It doesn't order multiple requests with each other. With provided buffer you can push all your data (both "B" and "A") into a (single) provided ring in the order you wish it to be and queue just one request, which will try to send all the data in the order the data was added into the ring.

Also, once the kernel starts executing that send request, is the data copied from the provided buffer into some another socket buffer, or is it DMA'd to the NIC?

The data is copied, that's how the networking stack works. If you want to avoid copies you can look up IORING_OP_SEND_ZC or generic zero copy features Linux supports.

gootorov commented 1 day ago

first_msg_iov[0].iov_base = FIRST_MSG_HEADER; first_msg_iov[1].iov_base = FISRT_MSG_BODY;

FWIW, the way it's split into iovec changes nothing in terms of races, atomicity, etc.

True. I only wanted to point out that I wanted to use vectored I/O. Let me share a little bit more what I'm actually trying to achieve.

So, I'm actually working on a DPDK application. I receive raw packets from NIC, but then I'd like to use io_uring as a "send to another application" mechanism (which could be on the same host, or on the other) as a "DPDK bypass".

Apologies if you're already familiar with DPDK (nvm - just saw your and David's work on zerocopy RX receive, very interesting) but a short description - it's a kernel bypass. The packets are DMA'd directly into userspace memory (1G hugepages in my case). And there's a rx_burst() function I'm calling in a loop.

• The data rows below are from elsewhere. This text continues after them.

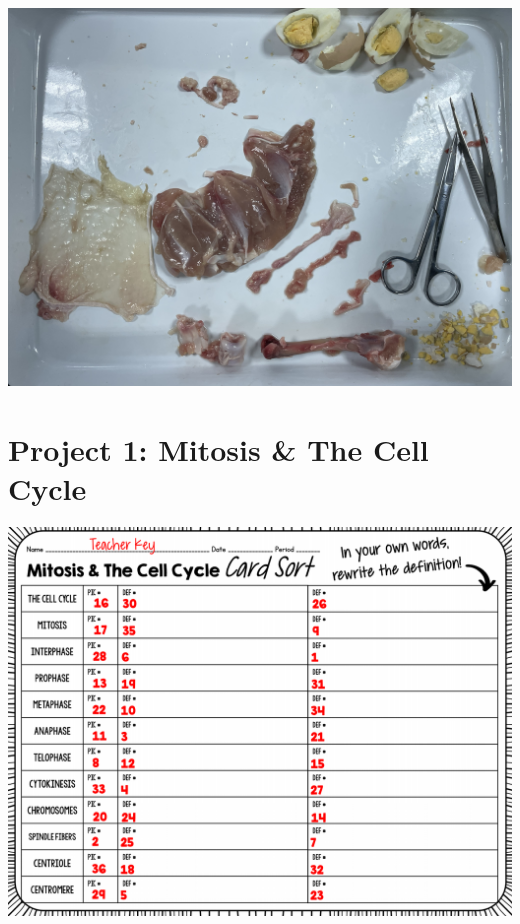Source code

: \documentclass[
]{book}
\begin{document}
\includegraphics{./img/exp-2-6.jpg}

\hypertarget{project-1-mitosis-the-cell-cycle}{%
\section{Project 1: Mitosis \& The Cell Cycle}\label{project-1-mitosis-the-cell-cycle}}

\includegraphics{./img/p1-1.png}
\end{document}
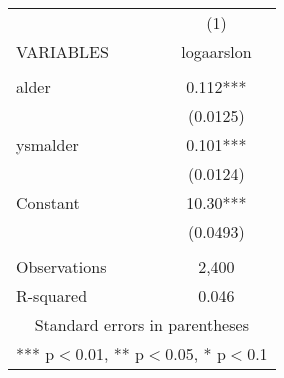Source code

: \documentclass[]{article}
\begin{document}
\begin{tabular}{lc} \hline
 & (1) \\
VARIABLES & logaarslon \\ \hline
 &  \\
alder & 0.112*** \\
 & (0.0125) \\
ysmalder & 0.101*** \\
 & (0.0124) \\
Constant & 10.30*** \\
 & (0.0493) \\
 &  \\
Observations & 2,400 \\
 R-squared & 0.046 \\ \hline
\multicolumn{2}{c}{ Standard errors in parentheses} \\
\multicolumn{2}{c}{ *** p$<$0.01, ** p$<$0.05, * p$<$0.1} \\
\end{tabular}
\end{document}
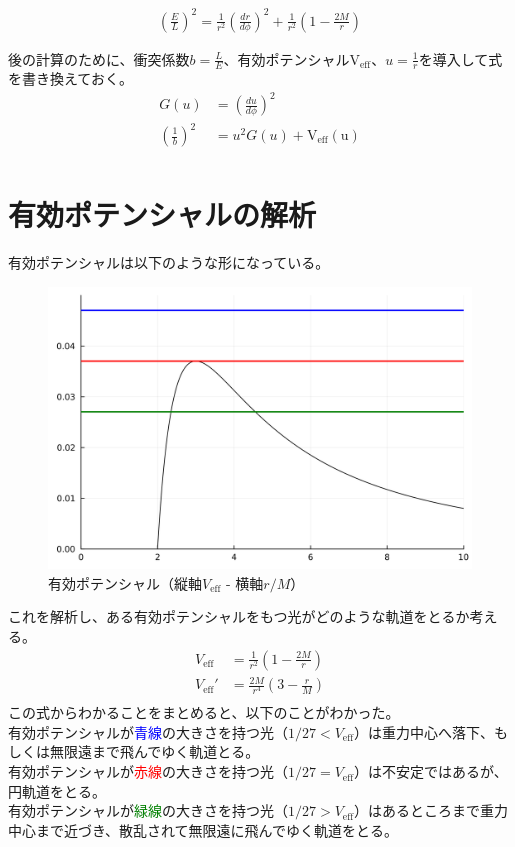 \documentclass[dvipdfmx]{report} %
\begin{document}
\begin{tcolorbox}[title=シュバルツシルト時空における光の軌道を表す方程式]
\begin{eqnarray*}
	\left( \frac{E}{L} \right)^2 =
		\frac{1}{r^2} \left( \frac{dr}{d\phi} \right)^2
		+ \frac{1}{r^2} \left( 1 - \frac{2M}{r} \right)
\end{eqnarray*}
\end{tcolorbox}
後の計算のために、衝突係数$b = \frac{L}{E}$、有効ポテンシャル$\mathrm{V_{eff}}$、$u=\frac{1}{r}$を導入して式を書き換えておく。
\begin{equation*}
\begin{split}
	G(u) 	&= \left( \frac{du}{d\phi} \right)^2\\ 
	\left( \frac{1}{b} \right)^2 &=
			u^2 G(u) + \mathrm{V_{eff}(u)}\\
\end{split}
\end{equation*}

\section{有効ポテンシャルの解析}
有効ポテンシャルは以下のような形になっている。
\begin{figure}[H]
    \centering
    \includegraphics[width=0.5\columnwidth]{./images/schwa/v-eff.png}
    \caption{有効ポテンシャル（縦軸$V_{\mathrm{eff}}$ - 横軸$r/M$）}
    \label{}
\end{figure}
これを解析し、ある有効ポテンシャルをもつ光がどのような軌道をとるか考える。
\begin{equation*}
\begin{split}
	V_{\mathrm{eff}} &= \frac{1}{r^2} \left( 1 - \frac{2M}{r} \right) \\
	V_{\mathrm{eff}}' &= \frac{2M}{r^4} \left( 3 - \frac{r}{M} \right) \\
\end{split}
\end{equation*}
この式からわかることをまとめると、以下のことがわかった。\\
有効ポテンシャルが\textcolor{blue}{青線}の大きさを持つ光（$1/27 < V_{\mathrm{eff}}$）は重力中心へ落下、もしくは無限遠まで飛んでゆく軌道とる。\\
有効ポテンシャルが\textcolor{red}{赤線}の大きさを持つ光（$1/27 = V_{\mathrm{eff}}$）は不安定ではあるが、円軌道をとる。\\
有効ポテンシャルが\textcolor{green}{緑線}の大きさを持つ光（$1/27 > V_{\mathrm{eff}}$）はあるところまで重力中心まで近づき、散乱されて無限遠に飛んでゆく軌道をとる。\\
\end{document}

rx_burst() gives me a batch (typically up to 64) of mbuf*'s - which, for simplicity, let's say is just a pointer directly to Ethernet header (in reality, there's also a metadata block, but it doesn't matter too much).

The payload I'm extracting may be scattered across several mbufs (for example, if there's IP fragmentation). And I also need my own "Header". Vectored I/O seems like a very nice fit for this: the first element points to my header, then the next elements point to payload fragment(s), which are scattered in memory.

I then pass this io_vec, and only one copy is ever made - into the socket buffer (in my understanding).

In my naive view, I though it would be possible to combine this "burstiness" with io_uring's batching. Basically, my core application loop looks like so (in pseudocode):

while (true) {
    auto mbufs = rx_burst();
    for mbuf in mbufs {
        struct header* hdr = serialize_header(mbuf);
        struct io_vec* iov = build_iovec(mbuf, hdr);
        struct io_uring_sqe* = io_uring_get_sqe(ring);
        io_uring_prep_writev(sqe, fd, iov, iov_len, ...);
        io_uring_set_user_data(sqe, my_metadata_structure);
    }
    io_uring_submit();

    // process CQEs, this gives me back pointers to headers, to io_vecs, to mbufs, so I can return them to a memory pool
    io_uring_for_each_cqe(ring, head, cqe) {
        // process CQE
    }
}

There may be single fd I'm writing to, may be several I'm load balancing on. After your explanations, I can see why this approach wouldn't work. Perhaps I'm asking for too much :).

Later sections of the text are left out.